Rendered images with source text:
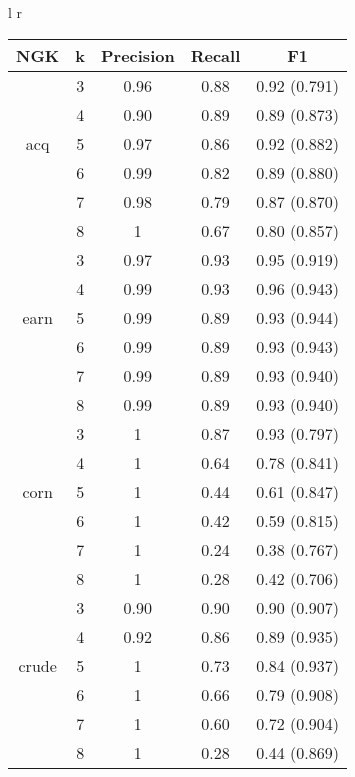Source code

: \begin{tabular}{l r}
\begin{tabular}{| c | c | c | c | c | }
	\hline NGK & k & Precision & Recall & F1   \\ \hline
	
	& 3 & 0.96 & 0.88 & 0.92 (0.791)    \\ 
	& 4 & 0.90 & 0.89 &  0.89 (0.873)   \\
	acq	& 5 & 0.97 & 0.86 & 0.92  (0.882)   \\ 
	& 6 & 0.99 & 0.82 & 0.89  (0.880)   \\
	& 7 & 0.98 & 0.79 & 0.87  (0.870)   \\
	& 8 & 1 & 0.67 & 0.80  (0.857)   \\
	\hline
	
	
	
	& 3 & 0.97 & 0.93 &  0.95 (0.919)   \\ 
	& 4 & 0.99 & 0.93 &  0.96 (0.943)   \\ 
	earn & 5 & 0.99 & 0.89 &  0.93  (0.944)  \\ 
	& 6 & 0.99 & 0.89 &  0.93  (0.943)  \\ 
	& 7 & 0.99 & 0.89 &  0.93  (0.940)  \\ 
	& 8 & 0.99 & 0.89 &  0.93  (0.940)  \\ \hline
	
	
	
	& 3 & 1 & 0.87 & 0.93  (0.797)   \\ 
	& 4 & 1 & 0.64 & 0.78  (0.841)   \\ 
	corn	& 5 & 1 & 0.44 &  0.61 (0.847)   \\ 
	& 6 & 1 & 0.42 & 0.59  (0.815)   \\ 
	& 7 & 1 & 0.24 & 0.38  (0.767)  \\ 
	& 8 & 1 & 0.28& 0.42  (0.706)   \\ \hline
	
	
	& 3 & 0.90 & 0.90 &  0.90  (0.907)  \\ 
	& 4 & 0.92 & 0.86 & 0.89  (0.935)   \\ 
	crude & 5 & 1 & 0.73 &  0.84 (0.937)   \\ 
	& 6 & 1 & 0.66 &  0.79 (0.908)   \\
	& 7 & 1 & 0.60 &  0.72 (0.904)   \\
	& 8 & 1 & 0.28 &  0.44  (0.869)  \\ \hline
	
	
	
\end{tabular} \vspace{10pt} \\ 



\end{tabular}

* * *

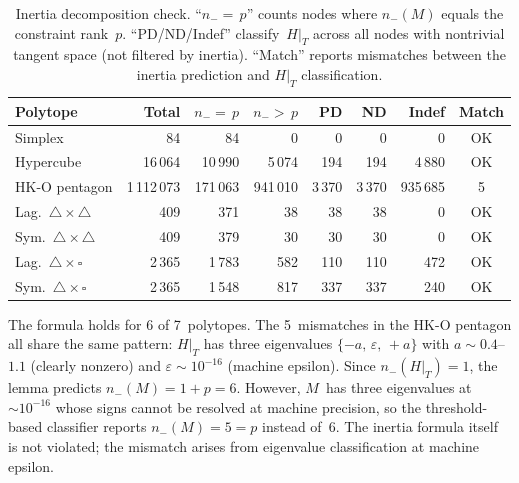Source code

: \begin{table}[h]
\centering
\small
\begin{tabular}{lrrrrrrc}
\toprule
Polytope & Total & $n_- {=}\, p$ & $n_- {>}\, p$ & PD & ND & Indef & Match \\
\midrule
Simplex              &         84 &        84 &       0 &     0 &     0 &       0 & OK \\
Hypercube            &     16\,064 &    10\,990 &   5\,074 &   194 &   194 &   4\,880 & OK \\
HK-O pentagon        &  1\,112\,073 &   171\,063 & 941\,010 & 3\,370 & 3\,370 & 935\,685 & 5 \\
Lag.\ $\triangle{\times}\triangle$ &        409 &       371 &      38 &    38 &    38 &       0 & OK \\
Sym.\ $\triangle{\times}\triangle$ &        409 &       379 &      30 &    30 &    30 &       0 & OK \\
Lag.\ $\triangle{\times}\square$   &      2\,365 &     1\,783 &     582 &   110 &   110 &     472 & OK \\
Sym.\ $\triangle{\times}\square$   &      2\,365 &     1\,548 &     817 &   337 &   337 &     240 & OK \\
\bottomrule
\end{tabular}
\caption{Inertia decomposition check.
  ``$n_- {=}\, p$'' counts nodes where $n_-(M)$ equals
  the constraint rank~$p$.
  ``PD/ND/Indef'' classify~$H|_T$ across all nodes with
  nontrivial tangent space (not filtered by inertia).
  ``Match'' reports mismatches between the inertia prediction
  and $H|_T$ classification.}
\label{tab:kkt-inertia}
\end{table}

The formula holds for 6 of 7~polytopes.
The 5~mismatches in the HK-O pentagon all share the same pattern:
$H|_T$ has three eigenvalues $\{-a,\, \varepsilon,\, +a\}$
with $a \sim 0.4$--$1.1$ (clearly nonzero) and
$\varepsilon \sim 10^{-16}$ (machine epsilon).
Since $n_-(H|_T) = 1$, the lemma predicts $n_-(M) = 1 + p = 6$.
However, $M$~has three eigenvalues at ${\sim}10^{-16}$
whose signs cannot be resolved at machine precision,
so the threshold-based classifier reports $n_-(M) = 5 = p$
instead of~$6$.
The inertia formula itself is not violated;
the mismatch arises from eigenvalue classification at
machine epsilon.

...

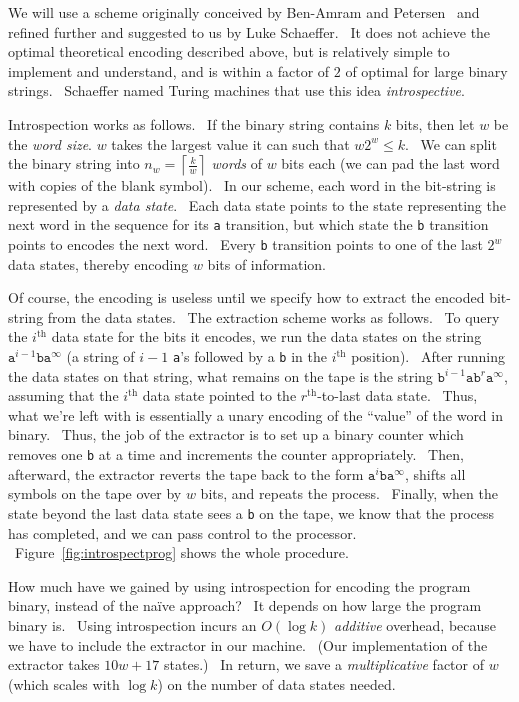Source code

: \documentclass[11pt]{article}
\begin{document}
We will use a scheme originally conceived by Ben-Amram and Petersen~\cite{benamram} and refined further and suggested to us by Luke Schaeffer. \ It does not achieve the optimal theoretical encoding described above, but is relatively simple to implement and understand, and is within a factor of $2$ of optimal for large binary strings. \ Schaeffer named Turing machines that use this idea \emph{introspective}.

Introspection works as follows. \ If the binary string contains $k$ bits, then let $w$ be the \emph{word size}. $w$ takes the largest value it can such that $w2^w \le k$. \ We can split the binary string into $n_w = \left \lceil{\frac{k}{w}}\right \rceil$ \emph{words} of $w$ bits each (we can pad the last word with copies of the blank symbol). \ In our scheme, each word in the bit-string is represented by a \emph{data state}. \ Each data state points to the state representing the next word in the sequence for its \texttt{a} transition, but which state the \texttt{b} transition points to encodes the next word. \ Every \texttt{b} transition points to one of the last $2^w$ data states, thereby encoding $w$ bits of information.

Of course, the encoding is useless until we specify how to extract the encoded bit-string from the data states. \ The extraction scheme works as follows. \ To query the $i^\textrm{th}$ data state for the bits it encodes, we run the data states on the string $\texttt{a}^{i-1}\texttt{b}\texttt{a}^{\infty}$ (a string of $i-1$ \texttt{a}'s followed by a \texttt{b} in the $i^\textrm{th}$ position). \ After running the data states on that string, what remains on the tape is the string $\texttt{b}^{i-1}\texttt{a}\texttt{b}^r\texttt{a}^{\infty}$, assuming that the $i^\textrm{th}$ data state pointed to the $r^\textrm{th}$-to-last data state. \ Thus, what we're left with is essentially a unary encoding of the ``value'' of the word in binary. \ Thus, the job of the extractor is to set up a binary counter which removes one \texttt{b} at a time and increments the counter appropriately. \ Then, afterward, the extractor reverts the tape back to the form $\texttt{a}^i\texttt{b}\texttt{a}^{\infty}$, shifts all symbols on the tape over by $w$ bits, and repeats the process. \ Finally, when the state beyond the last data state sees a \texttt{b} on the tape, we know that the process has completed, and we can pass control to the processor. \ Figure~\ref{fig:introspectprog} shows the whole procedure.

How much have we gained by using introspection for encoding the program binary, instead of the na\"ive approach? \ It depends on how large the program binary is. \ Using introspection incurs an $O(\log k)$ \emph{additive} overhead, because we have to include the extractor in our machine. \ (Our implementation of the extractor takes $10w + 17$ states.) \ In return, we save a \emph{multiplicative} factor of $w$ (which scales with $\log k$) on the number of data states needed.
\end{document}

**Description of the task**
Would you copy each line of the records that contains "square"?

**Result**
Lag.\ $\triangle{\times}\square$   &      2\,365 &     1\,783 &     582 &   110 &   110 &     472 & OK \\
Sym.\ $\triangle{\times}\square$   &      2\,365 &     1\,548 &     817 &   337 &   337 &     240 & OK \\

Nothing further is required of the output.